*** Materials provided ***

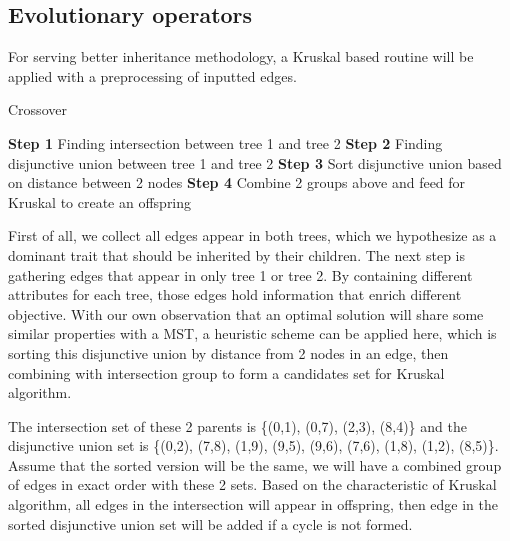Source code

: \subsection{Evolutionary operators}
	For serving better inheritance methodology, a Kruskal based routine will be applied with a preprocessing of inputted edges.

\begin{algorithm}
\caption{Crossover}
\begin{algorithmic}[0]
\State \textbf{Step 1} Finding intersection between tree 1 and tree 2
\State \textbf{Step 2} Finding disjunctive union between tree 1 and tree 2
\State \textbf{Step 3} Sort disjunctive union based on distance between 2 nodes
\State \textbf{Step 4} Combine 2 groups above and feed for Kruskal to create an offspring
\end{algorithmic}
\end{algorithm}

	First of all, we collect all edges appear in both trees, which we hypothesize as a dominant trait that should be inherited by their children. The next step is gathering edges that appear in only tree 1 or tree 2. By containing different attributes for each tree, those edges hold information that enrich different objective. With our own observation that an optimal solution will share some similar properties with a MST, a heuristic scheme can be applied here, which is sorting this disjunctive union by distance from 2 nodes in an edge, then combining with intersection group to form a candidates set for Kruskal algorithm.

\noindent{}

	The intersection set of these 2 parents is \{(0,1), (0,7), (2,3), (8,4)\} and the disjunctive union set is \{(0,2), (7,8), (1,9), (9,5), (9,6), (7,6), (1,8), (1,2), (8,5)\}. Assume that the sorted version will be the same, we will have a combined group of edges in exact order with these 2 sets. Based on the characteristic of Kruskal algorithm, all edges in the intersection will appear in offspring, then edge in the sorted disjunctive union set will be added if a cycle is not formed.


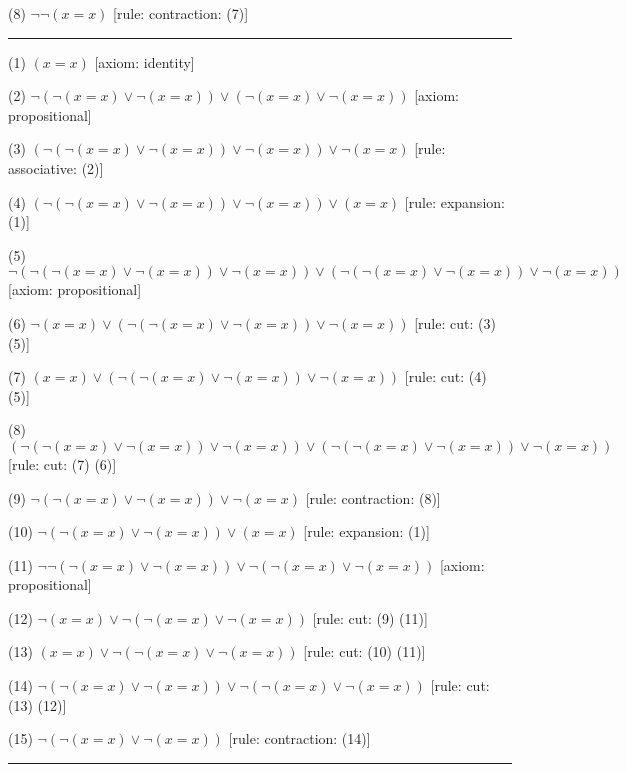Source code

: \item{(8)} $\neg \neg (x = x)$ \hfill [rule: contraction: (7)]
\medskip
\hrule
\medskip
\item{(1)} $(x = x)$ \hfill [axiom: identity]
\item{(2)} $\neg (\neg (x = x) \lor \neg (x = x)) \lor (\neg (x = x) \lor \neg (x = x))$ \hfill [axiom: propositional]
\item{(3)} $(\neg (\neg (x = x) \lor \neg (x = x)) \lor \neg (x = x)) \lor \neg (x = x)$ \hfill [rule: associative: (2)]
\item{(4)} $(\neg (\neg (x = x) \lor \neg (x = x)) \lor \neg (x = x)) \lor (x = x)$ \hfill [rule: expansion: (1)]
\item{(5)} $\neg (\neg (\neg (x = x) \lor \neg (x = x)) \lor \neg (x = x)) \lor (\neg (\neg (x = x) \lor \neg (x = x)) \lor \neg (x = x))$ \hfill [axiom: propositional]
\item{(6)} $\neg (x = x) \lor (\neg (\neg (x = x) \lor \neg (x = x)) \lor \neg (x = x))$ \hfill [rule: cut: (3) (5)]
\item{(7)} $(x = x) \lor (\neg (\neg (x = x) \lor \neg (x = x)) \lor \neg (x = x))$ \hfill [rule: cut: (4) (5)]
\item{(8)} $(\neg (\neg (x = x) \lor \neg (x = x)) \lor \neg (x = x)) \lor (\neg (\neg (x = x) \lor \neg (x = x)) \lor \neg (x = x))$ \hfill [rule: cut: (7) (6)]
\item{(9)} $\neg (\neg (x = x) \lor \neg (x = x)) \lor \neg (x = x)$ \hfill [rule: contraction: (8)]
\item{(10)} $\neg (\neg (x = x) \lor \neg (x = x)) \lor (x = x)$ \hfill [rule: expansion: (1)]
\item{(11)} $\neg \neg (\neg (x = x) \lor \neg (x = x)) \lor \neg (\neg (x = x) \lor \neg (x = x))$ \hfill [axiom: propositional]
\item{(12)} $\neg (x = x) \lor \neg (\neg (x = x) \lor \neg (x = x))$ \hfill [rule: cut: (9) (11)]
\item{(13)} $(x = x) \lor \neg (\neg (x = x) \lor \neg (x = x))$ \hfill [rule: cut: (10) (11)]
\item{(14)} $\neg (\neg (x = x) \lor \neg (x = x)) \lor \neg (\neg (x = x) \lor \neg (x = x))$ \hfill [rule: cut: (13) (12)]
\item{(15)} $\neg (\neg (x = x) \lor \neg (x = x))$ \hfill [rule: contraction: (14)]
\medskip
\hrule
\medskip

*** End of Materials provided ***
*** Materials provided ***

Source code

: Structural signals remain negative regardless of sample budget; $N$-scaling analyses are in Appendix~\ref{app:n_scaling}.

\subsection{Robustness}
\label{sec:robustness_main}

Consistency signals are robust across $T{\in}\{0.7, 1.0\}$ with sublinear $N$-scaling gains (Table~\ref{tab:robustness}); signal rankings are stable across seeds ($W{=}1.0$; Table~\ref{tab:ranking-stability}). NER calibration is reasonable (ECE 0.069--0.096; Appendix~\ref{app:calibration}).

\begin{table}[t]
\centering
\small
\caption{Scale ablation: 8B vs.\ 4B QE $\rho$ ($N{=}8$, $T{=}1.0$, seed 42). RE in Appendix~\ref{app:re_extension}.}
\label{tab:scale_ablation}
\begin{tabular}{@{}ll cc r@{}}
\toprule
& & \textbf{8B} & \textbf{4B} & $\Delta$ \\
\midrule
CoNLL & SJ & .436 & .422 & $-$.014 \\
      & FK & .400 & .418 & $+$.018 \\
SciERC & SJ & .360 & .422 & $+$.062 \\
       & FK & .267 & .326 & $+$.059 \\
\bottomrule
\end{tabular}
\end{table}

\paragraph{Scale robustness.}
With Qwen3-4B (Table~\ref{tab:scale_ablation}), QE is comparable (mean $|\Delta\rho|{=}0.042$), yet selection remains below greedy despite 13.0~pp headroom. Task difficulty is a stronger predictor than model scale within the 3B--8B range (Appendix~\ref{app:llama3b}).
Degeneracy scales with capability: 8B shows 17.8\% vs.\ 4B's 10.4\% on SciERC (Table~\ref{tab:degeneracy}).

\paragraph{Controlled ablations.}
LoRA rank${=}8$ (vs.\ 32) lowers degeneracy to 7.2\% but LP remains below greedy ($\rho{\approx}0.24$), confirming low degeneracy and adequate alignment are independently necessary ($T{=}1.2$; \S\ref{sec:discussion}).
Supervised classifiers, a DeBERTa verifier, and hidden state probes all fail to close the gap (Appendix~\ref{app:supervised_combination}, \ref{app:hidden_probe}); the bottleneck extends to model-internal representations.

*** End of Materials provided ***
*** Materials provided ***

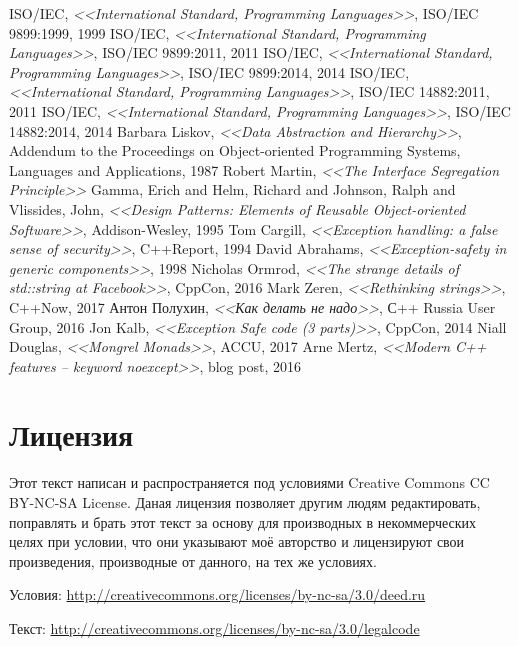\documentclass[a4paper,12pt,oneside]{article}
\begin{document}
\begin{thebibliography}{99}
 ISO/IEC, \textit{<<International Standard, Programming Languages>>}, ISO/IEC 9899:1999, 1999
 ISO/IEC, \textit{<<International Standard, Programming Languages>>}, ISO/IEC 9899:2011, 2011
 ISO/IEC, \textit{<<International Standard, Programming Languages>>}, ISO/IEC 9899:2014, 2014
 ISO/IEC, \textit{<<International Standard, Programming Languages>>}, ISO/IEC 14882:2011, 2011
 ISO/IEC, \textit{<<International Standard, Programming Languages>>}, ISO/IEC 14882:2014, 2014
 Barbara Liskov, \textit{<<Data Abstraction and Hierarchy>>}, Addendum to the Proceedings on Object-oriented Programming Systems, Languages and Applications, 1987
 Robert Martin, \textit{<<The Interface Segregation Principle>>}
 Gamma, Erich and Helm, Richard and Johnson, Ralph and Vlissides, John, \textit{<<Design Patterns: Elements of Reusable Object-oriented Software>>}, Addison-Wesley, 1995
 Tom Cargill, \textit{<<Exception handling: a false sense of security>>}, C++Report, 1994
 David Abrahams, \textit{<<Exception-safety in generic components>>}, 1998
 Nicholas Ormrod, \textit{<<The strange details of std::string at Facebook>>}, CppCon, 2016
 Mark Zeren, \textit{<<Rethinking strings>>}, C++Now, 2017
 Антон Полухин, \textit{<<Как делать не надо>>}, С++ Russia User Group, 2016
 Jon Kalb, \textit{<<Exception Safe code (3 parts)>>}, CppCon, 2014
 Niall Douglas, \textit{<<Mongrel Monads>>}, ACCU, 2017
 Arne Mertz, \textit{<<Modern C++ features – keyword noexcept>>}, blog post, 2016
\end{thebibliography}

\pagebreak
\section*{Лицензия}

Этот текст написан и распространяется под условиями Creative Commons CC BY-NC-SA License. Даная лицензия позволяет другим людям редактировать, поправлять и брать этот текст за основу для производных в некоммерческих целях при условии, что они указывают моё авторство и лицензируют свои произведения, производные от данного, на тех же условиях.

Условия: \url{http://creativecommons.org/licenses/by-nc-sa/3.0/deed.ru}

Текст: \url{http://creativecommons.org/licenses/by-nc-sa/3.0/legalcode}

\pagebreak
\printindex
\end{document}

*** End of Materials provided ***

- **Exercise brief**: Which lines contain "CppCon"? Copy each of them from the listing.

- **Finished exercise**:
 Nicholas Ormrod, \textit{<<The strange details of std::string at Facebook>>}, CppCon, 2016
 Jon Kalb, \textit{<<Exception Safe code (3 parts)>>}, CppCon, 2014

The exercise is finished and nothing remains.